The location of this major event has now been identified. It was a major rock slope failure that ran out across the South Sawyer Glacier.
The Alaska Earthquake Center has now provided a detailed update about the 10 August 2025 landslide that occurred in the area of Tracy Arm. This work has been led by Ezgi Karasözen, one of the Earthquake Center’s research scientists, so the credit must go to them.
They have posted a very informative page that describes the seismic detection of the landslide, provides eyewitness accounts of the damage that it caused and outlines how they have gone about finding the landslide. This is unusually good public communication about a large event – so well done to them.
They have also published some imagery from their initial reconnaissance of the landslide.
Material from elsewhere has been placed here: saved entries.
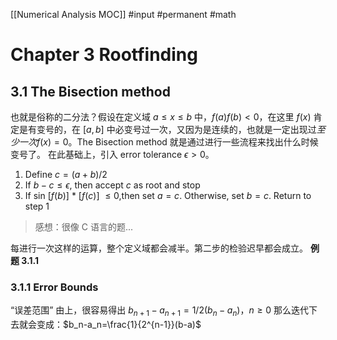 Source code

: [[Numerical Analysis MOC]]
#input #permanent #math 
# Chapter 3 Rootfinding
## 3.1 The Bisection method
也就是俗称的二分法？假设在定义域 $a\leq x \leq b$ 中，$f(a)f(b)<0$，在这里 $f(x)$ 肯定是有变号的，在 $[a,b]$ 中必变号过一次，又因为是连续的，也就是一定出现过*至少一次*$f(x)=0$。The Bisection method 就是通过进行一些流程来找出什么时候变号了。
在此基础上，引入 error tolerance $\epsilon>0$。
1. Define $c=(a+b)/2$
2. If $b-c \leq \epsilon$, then accept $c$ as root and stop
3. If sin $[f(b)]$ * $[f(c)]$  $\leq 0$,then set $a=c$. Otherwise, set $b=c$. Return to step 1
>感想：很像 C 语言的题...

每进行一次这样的运算，整个定义域都会减半。第二步的检验迟早都会成立。
**例题 3.1.1**
### 3.1.1 Error Bounds
“误差范围”
由上，很容易得出 $b_{n+1}-a_{n+1}=1/2(b_n-a_n)$，$n \geq 0$
那么迭代下去就会变成：$b_n-a_n=\frac{1}{2^{n-1}}(b-a)$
Meanwhile, they have also posted to Facebook a short video of the landslide itself – WordPress won’t allow me to embed this, so this is the link:-
https://www.facebook.com/reel/2164841844024421
The footage was captured by LT Chip Baucom and CDR PJ Johansen of the U.S. Coast Guard. There are two stills that are very helpful in providing an initial view of this landslide. First, this is view of the scar and the deposit – note that the landslide has failed onto the South Sawyer Glacier.

This appears to be a large, joint-controlled rock slope failure, with the appearance of a wedge (or several wedges, perhaps).
Second, the video captures the track of the landslide down the glacier towards the fjord:-

This appears to have been a landslide with high mobility – probably the consequence of a large volume and the movement over a low friction surface (ice).
The Alaska Earthquake Center highlights that the seismic instruments detected about 100 small events in the hours leading up to the final collapse. This will be a rich dataset to understand the failure process.